Sezin ÖNEY
Muhafazakâr siyaset bilimi teorisyeni Francis Fukuyama'nın Sovyetler Birliği'nin çöküşüyle beraber, liberalizm ve kapitalizmin dünya tarihinin tek belirleyici gerçeği olduğu bir dünya düzenine geçildiği tezi, siyaset bilimi ve uluslararası ilişkilerdeki öğrencilik dönemimizi uzun yıllar kâbusa çevirdi. Fukuyama'nın tezine 'sinir olarak', onun iddia ettiği gibi 'tarihin sonunun gelmediğini' kanıtlayan karşı tezler sürmek için az çene yormadık.

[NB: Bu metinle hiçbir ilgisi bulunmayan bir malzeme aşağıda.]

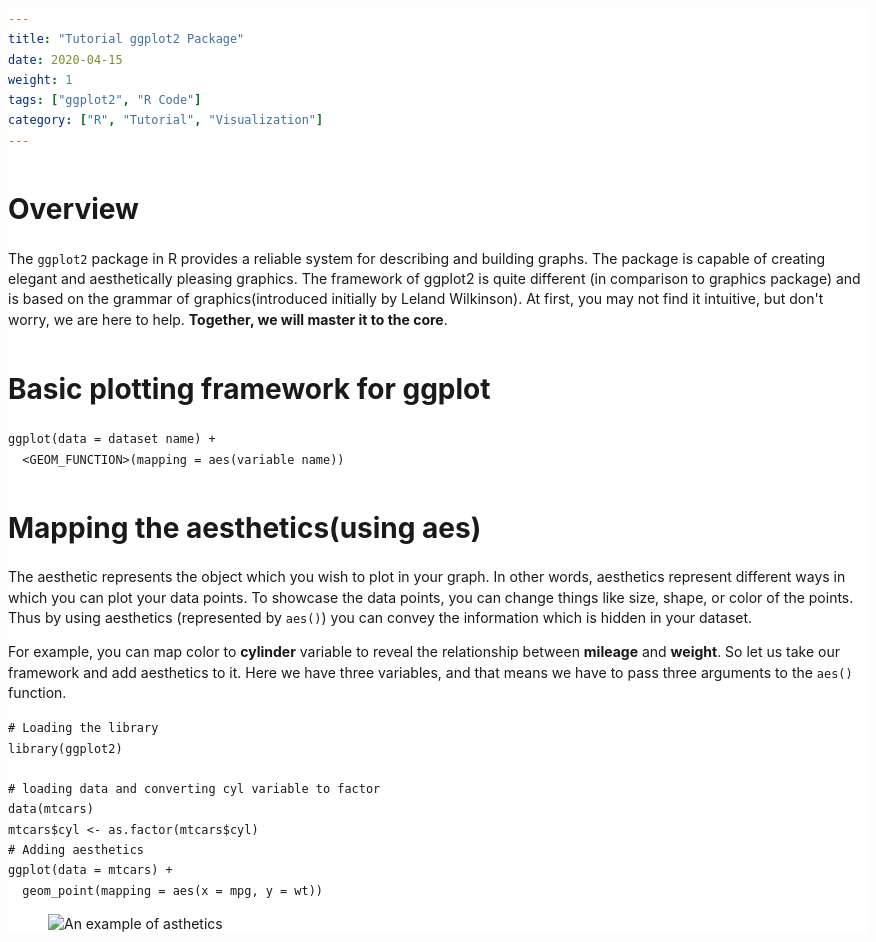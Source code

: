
 ```yaml
---
title: "Tutorial ggplot2 Package"
date: 2020-04-15
weight: 1
tags: ["ggplot2", "R Code"]
category: ["R", "Tutorial", "Visualization"]
---
```


# Overview
The `ggplot2` package in R provides a reliable system for describing and building graphs. The package is capable of creating elegant and aesthetically pleasing graphics. The framework of ggplot2 is quite different (in comparison to graphics package) and is based on the grammar of graphics(introduced initially by Leland Wilkinson). At first, you may not find it intuitive, but don't worry, we are here to help. **Together, we will master it to the core**.

# Basic plotting framework for ggplot
```
ggplot(data = dataset name) +
  <GEOM_FUNCTION>(mapping = aes(variable name))
```

# Mapping the aesthetics(using aes)
The aesthetic represents the object which you wish to plot in your graph. In other words, aesthetics represent different ways in which you can plot your data points. To showcase the data points, you can change things like size, shape, or color of the points. Thus by using aesthetics (represented by `aes()`) you can convey the information which is hidden in your dataset.

For example, you can map color to **cylinder** variable to reveal the relationship between **mileage** and **weight**.  So let us take our framework and add aesthetics to it. Here we have three variables, and that means we have to pass three arguments to the `aes()` function.

```
# Loading the library
library(ggplot2)

# loading data and converting cyl variable to factor
data(mtcars)
mtcars$cyl <- as.factor(mtcars$cyl)
# Adding aesthetics
ggplot(data = mtcars) +
  geom_point(mapping = aes(x = mpg, y = wt))
```

<figure>
  <img src="/images/ggplot/aes.jpeg" alt="An example of asthetics">
</figure>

Bugün, Türkiye'de de, AKP'yle 'tarihin sonu' gibi bir boyuttayız. Artık AKP, bir tek parti iktidarı olarak tüm politikaları belirleme gücüne sahip ve yasama sürecini ipoteği altına almış bir güç mıknatısı.
Mısır'ın “sivil” Cumhurbaşkanı Muhammed Mursi’nin hafta sonu,“devrimin mekânı” Tahrir Meydanı’ndaki ilk konuşması, ülkenin siyasi geleceği nasıl şekillenecek ve ne kadar “sivilleşme” söz konusu olacak analizleri bir yana, müthiş bir politik enerji taşıyordu. Değişim dinamiğini, o konuşmayı ateşleyen toplumsal talep enerjisini, o gün Tahrir Meydanı’nda, neredeyse elle tutulur şekilde hissetmek mümkündü.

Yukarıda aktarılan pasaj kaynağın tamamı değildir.